Inside, SEAT has ditched the boxy designs of models past with a more contemporary dashboard, with a floating infotainment display atop the centre air vents. The horizontal lines are said to increase the sense of width to the car’s cabin, making it look more spacious and more premium.

Buyers will be able to specify a 10.25-inch Digital Cockpit instrument display, as well as touchscreen sizes measuring up to eight inches.
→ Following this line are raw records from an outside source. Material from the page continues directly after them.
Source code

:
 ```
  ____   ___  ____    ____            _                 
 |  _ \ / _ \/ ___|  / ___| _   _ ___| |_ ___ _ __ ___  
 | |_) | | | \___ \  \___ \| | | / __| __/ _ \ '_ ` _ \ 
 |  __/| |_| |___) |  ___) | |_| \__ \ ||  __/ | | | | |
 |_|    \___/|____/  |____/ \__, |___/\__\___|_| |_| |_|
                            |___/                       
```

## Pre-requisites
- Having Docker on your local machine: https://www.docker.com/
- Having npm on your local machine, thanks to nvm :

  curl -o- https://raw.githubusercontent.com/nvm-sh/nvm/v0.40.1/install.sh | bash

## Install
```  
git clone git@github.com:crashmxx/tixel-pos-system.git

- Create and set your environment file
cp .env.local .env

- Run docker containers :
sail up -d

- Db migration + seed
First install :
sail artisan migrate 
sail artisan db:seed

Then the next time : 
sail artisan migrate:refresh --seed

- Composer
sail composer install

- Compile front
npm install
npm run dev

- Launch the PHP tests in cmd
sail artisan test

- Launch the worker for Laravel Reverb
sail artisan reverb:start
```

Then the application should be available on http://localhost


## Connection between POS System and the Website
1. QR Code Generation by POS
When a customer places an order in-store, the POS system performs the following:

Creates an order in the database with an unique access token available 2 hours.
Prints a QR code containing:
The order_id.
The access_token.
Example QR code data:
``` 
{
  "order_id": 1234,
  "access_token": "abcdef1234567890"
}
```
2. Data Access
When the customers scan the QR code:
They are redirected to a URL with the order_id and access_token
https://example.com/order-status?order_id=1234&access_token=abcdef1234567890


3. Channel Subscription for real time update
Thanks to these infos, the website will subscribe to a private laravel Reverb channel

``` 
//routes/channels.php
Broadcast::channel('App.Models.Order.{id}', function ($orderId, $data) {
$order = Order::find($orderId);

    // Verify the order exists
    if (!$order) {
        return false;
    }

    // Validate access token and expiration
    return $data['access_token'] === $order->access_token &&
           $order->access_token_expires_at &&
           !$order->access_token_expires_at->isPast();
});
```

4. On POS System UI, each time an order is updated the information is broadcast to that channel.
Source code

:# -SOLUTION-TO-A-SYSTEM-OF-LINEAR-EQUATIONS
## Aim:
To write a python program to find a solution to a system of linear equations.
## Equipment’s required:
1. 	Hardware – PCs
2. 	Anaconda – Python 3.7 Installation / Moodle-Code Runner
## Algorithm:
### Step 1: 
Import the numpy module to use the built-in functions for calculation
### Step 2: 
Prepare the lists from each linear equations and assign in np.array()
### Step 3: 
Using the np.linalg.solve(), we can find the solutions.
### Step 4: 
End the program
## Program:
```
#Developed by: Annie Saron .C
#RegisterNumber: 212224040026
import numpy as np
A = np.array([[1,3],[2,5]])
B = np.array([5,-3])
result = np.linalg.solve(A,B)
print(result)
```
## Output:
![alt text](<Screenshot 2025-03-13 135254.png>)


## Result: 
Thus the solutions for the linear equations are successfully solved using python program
The top-of-the-line Navigation Plus system will get gesture control functionality that will be familiar to Volkswagen Golf owners, a SEAT first.

The Tarraco rides on the long-wheelbase version of VW’s modular MQB platform, called MQB-A. It will be offered with two petrol engines at launch – a 1.5 litre TSI turbocharged four-cylinder unit with 150 PS, a six-speed manual gearbox and front-wheel drive, and a 190 PS 2.0 litre version paired to a seven-speed DSG dual-clutch transmission and 4Drive all-wheel drive.

On the diesel side, there’s a 2.0 litre TDI turbodiesel offered in 150 PS and 190 PS versions, available either with the manual or the DSG and front- or all-wheel drive (the 190 PS variant is only available with the DSG and AWD). There will also be “alternative powertrain technologies” (i.e. hybrid) available later on.

Other technologies on board include Dynamic Chassis Control adaptive damping, as well as active safety systems such as standard Lane Assist and Front Assist (autonomous emergency braking) with cyclist and pedestrian detection. A blind spot monitor, traffic sign recognition, adaptive cruise control with stop-and-go, Light Assist and Emergency Assist are available as options.

The Tarraco will be built at Volkswagen’s Wolfsburg plant and will make its market debut in early-2019.